Para onde vai a cocaína depois de entrar pela Holanda?
Parece que cerca de 85% da cocaína que entra na Holanda, esmagadoramente pelos portos de Roterdã e, em muito menor extensão, pelo porto de Vlissingen, é destinada à exportação para Bruxelas, onde as drogas são coletadas, cortadas e novamente canalizadas para o mercado europeu, sendo a França o maior consumidor de cocaína no velho continente. Os 15% restantes vão para o consumo doméstico.
Assim que as drogas saem dos portos, elas são transportadas por rodovia até a fronteira com a Bélgica, conectando cidades do sul da Holanda, como Rosendaal, Tilburg ou Bergen op Zoom, para citar apenas algumas, e depois para Bruxelas, onde a infame Máfia Mocro, originária do Marrocos, cuida de todos os aspectos da logística e da venda.
A poderosa máfia Mocro conseguiu se estabelecer como a principal participante do comércio internacional de cocaína na Europa por meio da corrupção em seus dois principais portos, Antuérpia e Roterdã, pagando estivadores e outros trabalhadores para desviarem o olhar enquanto toneladas de cocaína são removidas dos contêineres e transportadas para longe.

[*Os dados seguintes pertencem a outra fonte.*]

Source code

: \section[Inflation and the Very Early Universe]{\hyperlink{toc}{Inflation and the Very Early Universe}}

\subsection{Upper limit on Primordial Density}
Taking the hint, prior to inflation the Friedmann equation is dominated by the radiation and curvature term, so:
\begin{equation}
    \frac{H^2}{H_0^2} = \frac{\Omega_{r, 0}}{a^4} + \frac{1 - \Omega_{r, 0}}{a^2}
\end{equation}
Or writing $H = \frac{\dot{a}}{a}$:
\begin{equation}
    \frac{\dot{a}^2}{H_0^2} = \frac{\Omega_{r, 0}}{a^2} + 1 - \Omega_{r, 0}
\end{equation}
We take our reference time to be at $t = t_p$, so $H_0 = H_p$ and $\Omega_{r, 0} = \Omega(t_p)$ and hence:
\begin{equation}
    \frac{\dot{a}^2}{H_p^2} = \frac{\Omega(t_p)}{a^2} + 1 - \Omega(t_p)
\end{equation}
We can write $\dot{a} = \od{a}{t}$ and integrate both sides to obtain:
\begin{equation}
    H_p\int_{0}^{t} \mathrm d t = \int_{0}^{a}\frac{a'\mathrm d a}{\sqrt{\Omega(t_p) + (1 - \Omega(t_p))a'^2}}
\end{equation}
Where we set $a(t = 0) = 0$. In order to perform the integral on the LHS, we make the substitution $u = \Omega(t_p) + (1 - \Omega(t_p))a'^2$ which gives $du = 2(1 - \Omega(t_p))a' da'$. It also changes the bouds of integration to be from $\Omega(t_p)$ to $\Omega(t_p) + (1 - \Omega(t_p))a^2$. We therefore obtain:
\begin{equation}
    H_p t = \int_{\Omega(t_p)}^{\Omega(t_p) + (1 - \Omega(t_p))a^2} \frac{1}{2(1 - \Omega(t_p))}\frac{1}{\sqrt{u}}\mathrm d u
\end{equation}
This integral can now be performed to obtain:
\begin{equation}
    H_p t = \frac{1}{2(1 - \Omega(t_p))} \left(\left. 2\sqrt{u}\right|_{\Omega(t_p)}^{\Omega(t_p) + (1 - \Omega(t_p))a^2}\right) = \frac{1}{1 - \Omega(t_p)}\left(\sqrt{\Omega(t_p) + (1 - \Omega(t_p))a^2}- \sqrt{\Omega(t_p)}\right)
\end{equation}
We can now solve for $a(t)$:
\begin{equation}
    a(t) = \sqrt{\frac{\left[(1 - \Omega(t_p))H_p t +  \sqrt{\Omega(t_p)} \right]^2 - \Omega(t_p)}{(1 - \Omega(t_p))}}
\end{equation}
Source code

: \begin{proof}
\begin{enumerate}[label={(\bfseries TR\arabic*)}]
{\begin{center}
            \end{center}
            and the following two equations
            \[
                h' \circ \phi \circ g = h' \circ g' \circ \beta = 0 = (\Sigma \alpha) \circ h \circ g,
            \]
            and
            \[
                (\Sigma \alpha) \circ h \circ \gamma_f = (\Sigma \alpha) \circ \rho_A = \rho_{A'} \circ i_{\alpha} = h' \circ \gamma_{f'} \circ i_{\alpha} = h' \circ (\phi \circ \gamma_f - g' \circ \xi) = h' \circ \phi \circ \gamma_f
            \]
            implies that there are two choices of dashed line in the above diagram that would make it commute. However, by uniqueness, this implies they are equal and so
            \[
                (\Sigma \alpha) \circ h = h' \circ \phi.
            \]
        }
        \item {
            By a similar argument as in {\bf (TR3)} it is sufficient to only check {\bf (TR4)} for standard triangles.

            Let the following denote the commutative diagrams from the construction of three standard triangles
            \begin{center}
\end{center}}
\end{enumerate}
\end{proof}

De acordo com o Institute of Security Studies, há trocas de áudio interceptadas onde membros da Mocro Maffia se gabam de subornar agentes alfandegários no Porto de Dacar, que é usado como ponto de trânsito. Da mesma forma, estivadores em Antuérpia e Roterdã são supostamente pagos até € 100.000 para realocar contêineres para evitar o controle policial e alfandegário. Essas admissões condenatórias refletem o alto grau em que elementos criminosos se infiltraram no sistema.
Quais são alguns dos impactos sociais e políticos do tráfico de cocaína na Holanda?
As implicações sociais e políticas para a Holanda são graves, pois as autoridades holandesas estão lutando para lidar com o aumento da violência e da organização sofisticada demonstrada pelas gangues e cartéis criminosos envolvidos no tráfico de drogas. Por exemplo, a Máfia Mocro usa violência intensa para impor seu governo, matando qualquer um que esteja em seu caminho, incluindo juízes e advogados. Derk Wiersum, um advogado de Amsterdã especializado em crime organizado e redes de tráfico de drogas, e o jornalista Peter R de Vries foram assassinados pela Máfia em 2019 e 2021. A demonstração flagrante de força prova que os elementos criminosos mais violentos e organizados não são intimidados pelo governo e seus representantes. De fato, em setembro de 2021, os serviços de segurança holandeses alegaram que até o primeiro-ministro Mark Rutte estava sob ameaça da Mocro. Da mesma forma, Catharina-Amalia, do príncipe herdeiro holandês, ainda está sob proteção após ameaças de sequestro ligadas ao grupo.
Essas contradições sociais relacionadas às drogas na Holanda estão chegando ao auge e precisam ser enfrentadas com força se o governo holandês deseja coibir o tráfico de drogas em seu território.
Qual foi a resposta política das autoridades holandesas? Funcionou?
Em termos de trabalho policial e da qualidade das várias forças policiais que defendem a soberania holandesa, a tarefa é uma batalha árdua que precisa ser vencida pelos homens no chão, arriscando suas vidas e famílias. No entanto, essas forças que combatem o tráfico de drogas em todas as suas facetas não estão sendo ajudadas pelo atual aparato legal e sentimentos políticos dentro das várias coalizões partidárias que governam o país.